[Data entries]
───

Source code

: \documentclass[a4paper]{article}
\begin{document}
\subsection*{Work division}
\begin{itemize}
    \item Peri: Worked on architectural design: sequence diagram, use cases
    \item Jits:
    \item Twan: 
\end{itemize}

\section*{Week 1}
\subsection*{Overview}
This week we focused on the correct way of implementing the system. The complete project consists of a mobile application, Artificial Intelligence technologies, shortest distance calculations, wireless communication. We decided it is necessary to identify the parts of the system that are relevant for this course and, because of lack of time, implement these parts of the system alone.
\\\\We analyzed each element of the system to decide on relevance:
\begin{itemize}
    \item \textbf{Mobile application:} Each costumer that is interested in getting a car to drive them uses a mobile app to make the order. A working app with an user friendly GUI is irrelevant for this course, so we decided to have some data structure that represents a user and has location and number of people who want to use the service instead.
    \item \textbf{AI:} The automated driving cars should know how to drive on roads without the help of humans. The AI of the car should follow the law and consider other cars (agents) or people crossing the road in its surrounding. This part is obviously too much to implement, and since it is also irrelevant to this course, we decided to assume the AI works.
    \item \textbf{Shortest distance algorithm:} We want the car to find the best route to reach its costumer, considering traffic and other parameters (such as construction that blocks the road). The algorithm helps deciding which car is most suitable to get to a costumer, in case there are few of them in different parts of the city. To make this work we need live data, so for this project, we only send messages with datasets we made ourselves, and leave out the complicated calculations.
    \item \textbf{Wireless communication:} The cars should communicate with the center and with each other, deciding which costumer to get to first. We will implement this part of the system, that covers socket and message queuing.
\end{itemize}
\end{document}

───

Keep the wording exact. Give all of the records again.

Result of the task:
Source code

: \documentclass[a4paper]{article}
\begin{document}
\subsection*{Work division}
\begin{itemize}
    \item Peri: Worked on architectural design: sequence diagram, use cases
    \item Jits:
    \item Twan: 
\end{itemize}

\section*{Week 1}
\subsection*{Overview}
This week we focused on the correct way of implementing the system. The complete project consists of a mobile application, Artificial Intelligence technologies, shortest distance calculations, wireless communication. We decided it is necessary to identify the parts of the system that are relevant for this course and, because of lack of time, implement these parts of the system alone.
\\\\We analyzed each element of the system to decide on relevance:
\begin{itemize}
    \item \textbf{Mobile application:} Each costumer that is interested in getting a car to drive them uses a mobile app to make the order. A working app with an user friendly GUI is irrelevant for this course, so we decided to have some data structure that represents a user and has location and number of people who want to use the service instead.
    \item \textbf{AI:} The automated driving cars should know how to drive on roads without the help of humans. The AI of the car should follow the law and consider other cars (agents) or people crossing the road in its surrounding. This part is obviously too much to implement, and since it is also irrelevant to this course, we decided to assume the AI works.
    \item \textbf{Shortest distance algorithm:} We want the car to find the best route to reach its costumer, considering traffic and other parameters (such as construction that blocks the road). The algorithm helps deciding which car is most suitable to get to a costumer, in case there are few of them in different parts of the city. To make this work we need live data, so for this project, we only send messages with datasets we made ourselves, and leave out the complicated calculations.
    \item \textbf{Wireless communication:} The cars should communicate with the center and with each other, deciding which costumer to get to first. We will implement this part of the system, that covers socket and message queuing.
\end{itemize}
\end{document}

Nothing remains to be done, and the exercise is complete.